§ **WHAT YOU ARE ASKED TO DO**
What is needed is an exact copy of the records below, with the pictures left out.

Collected data:
····················

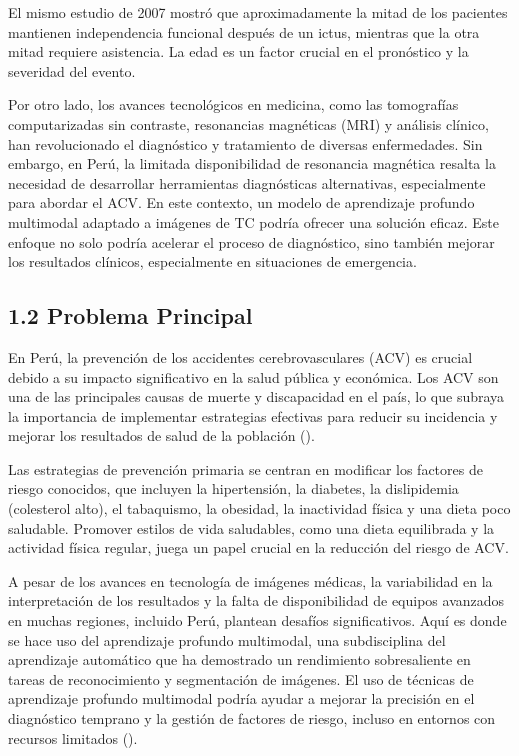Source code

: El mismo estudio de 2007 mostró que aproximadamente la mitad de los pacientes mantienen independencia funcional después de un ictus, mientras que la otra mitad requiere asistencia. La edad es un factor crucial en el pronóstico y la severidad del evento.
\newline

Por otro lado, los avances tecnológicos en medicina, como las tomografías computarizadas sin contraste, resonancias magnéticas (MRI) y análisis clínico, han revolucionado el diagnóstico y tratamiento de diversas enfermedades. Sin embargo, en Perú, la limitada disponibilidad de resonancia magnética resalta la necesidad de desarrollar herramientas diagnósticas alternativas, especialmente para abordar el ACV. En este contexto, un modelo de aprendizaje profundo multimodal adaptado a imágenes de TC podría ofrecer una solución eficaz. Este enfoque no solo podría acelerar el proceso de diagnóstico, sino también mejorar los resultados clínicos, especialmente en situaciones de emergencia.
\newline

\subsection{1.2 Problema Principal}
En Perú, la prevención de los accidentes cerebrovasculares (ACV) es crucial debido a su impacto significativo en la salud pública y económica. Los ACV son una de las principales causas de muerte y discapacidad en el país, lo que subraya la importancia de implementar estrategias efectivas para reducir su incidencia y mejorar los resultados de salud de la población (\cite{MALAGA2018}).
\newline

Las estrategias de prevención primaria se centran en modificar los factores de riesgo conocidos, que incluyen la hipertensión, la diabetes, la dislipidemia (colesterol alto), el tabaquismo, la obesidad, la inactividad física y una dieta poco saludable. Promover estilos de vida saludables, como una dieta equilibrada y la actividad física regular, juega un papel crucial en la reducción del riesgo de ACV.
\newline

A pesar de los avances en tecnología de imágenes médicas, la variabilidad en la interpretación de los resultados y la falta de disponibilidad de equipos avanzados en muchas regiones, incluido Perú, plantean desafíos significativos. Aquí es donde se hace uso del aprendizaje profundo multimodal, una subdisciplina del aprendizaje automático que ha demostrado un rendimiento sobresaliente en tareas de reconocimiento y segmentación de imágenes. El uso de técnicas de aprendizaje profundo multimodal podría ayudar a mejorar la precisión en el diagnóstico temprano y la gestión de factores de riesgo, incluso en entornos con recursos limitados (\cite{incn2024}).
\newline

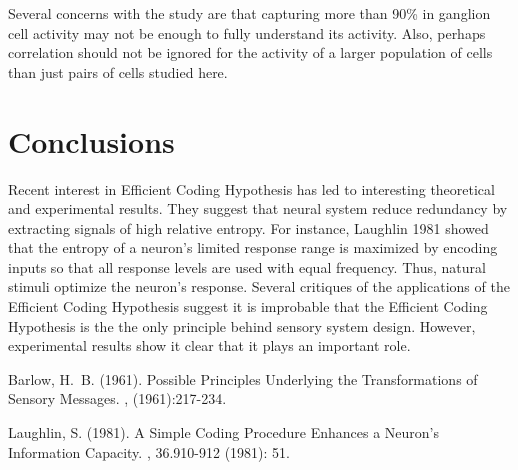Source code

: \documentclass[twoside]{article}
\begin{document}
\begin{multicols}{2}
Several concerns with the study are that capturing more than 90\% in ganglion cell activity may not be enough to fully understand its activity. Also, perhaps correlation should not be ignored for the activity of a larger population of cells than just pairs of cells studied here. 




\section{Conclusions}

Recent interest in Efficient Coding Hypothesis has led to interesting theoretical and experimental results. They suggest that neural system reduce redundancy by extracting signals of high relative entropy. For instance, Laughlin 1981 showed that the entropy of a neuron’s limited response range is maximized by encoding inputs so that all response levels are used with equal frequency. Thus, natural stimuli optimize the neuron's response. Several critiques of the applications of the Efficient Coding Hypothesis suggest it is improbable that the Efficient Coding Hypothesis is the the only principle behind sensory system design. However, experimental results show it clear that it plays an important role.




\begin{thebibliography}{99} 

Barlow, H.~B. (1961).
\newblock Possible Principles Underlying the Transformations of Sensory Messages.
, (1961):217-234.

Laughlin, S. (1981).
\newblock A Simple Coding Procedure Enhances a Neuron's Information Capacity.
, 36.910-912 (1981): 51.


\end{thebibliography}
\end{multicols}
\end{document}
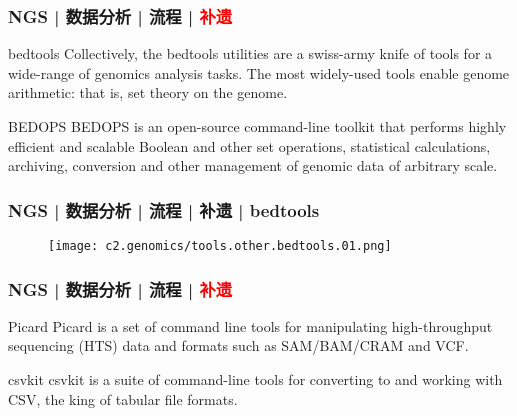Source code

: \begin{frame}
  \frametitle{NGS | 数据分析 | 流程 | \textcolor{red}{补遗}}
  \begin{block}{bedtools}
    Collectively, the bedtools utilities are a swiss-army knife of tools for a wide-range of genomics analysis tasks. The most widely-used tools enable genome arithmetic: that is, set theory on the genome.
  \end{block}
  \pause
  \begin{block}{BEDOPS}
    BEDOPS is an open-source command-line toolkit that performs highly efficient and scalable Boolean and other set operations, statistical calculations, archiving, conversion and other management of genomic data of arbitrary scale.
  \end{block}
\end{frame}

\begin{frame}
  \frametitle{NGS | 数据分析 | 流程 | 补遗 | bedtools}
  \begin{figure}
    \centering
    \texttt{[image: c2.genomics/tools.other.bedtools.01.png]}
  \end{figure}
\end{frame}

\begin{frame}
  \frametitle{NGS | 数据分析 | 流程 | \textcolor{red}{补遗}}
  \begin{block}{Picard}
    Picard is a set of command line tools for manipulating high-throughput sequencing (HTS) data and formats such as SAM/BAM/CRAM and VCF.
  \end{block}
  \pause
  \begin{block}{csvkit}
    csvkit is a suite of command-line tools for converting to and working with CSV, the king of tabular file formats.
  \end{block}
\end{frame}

····················

§ **EXERCISE OUTPUT**
Source code

: El mismo estudio de 2007 mostró que aproximadamente la mitad de los pacientes mantienen independencia funcional después de un ictus, mientras que la otra mitad requiere asistencia. La edad es un factor crucial en el pronóstico y la severidad del evento.
\newline

Por otro lado, los avances tecnológicos en medicina, como las tomografías computarizadas sin contraste, resonancias magnéticas (MRI) y análisis clínico, han revolucionado el diagnóstico y tratamiento de diversas enfermedades. Sin embargo, en Perú, la limitada disponibilidad de resonancia magnética resalta la necesidad de desarrollar herramientas diagnósticas alternativas, especialmente para abordar el ACV. En este contexto, un modelo de aprendizaje profundo multimodal adaptado a imágenes de TC podría ofrecer una solución eficaz. Este enfoque no solo podría acelerar el proceso de diagnóstico, sino también mejorar los resultados clínicos, especialmente en situaciones de emergencia.
\newline

\subsection{1.2 Problema Principal}
En Perú, la prevención de los accidentes cerebrovasculares (ACV) es crucial debido a su impacto significativo en la salud pública y económica. Los ACV son una de las principales causas de muerte y discapacidad en el país, lo que subraya la importancia de implementar estrategias efectivas para reducir su incidencia y mejorar los resultados de salud de la población (\cite{MALAGA2018}).
\newline

Las estrategias de prevención primaria se centran en modificar los factores de riesgo conocidos, que incluyen la hipertensión, la diabetes, la dislipidemia (colesterol alto), el tabaquismo, la obesidad, la inactividad física y una dieta poco saludable. Promover estilos de vida saludables, como una dieta equilibrada y la actividad física regular, juega un papel crucial en la reducción del riesgo de ACV.
\newline

A pesar de los avances en tecnología de imágenes médicas, la variabilidad en la interpretación de los resultados y la falta de disponibilidad de equipos avanzados en muchas regiones, incluido Perú, plantean desafíos significativos. Aquí es donde se hace uso del aprendizaje profundo multimodal, una subdisciplina del aprendizaje automático que ha demostrado un rendimiento sobresaliente en tareas de reconocimiento y segmentación de imágenes. El uso de técnicas de aprendizaje profundo multimodal podría ayudar a mejorar la precisión en el diagnóstico temprano y la gestión de factores de riesgo, incluso en entornos con recursos limitados (\cite{incn2024}).
\newline

Source code

: \documentclass[twoside]{article}
\begin{document}
\begin{multicols}{2}
Several concerns with the study are that capturing more than 90\% in ganglion cell activity may not be enough to fully understand its activity. Also, perhaps correlation should not be ignored for the activity of a larger population of cells than just pairs of cells studied here. 




\section{Conclusions}

Recent interest in Efficient Coding Hypothesis has led to interesting theoretical and experimental results. They suggest that neural system reduce redundancy by extracting signals of high relative entropy. For instance, Laughlin 1981 showed that the entropy of a neuron’s limited response range is maximized by encoding inputs so that all response levels are used with equal frequency. Thus, natural stimuli optimize the neuron's response. Several critiques of the applications of the Efficient Coding Hypothesis suggest it is improbable that the Efficient Coding Hypothesis is the the only principle behind sensory system design. However, experimental results show it clear that it plays an important role.




\begin{thebibliography}{99} 

Barlow, H.~B. (1961).
\newblock Possible Principles Underlying the Transformations of Sensory Messages.
, (1961):217-234.

Laughlin, S. (1981).
\newblock A Simple Coding Procedure Enhances a Neuron's Information Capacity.
, 36.910-912 (1981): 51.


\end{thebibliography}
\end{multicols}
\end{document}
Source code

: \begin{frame}
  \frametitle{NGS | 数据分析 | 流程 | \textcolor{red}{补遗}}
  \begin{block}{bedtools}
    Collectively, the bedtools utilities are a swiss-army knife of tools for a wide-range of genomics analysis tasks. The most widely-used tools enable genome arithmetic: that is, set theory on the genome.
  \end{block}
  \pause
  \begin{block}{BEDOPS}
    BEDOPS is an open-source command-line toolkit that performs highly efficient and scalable Boolean and other set operations, statistical calculations, archiving, conversion and other management of genomic data of arbitrary scale.
  \end{block}
\end{frame}

\begin{frame}
  \frametitle{NGS | 数据分析 | 流程 | 补遗 | bedtools}
  \begin{figure}
    \centering
    \texttt{[image: c2.genomics/tools.other.bedtools.01.png]}
  \end{figure}
\end{frame}

\begin{frame}
  \frametitle{NGS | 数据分析 | 流程 | \textcolor{red}{补遗}}
  \begin{block}{Picard}
    Picard is a set of command line tools for manipulating high-throughput sequencing (HTS) data and formats such as SAM/BAM/CRAM and VCF.
  \end{block}
  \pause
  \begin{block}{csvkit}
    csvkit is a suite of command-line tools for converting to and working with CSV, the king of tabular file formats.
  \end{block}
\end{frame}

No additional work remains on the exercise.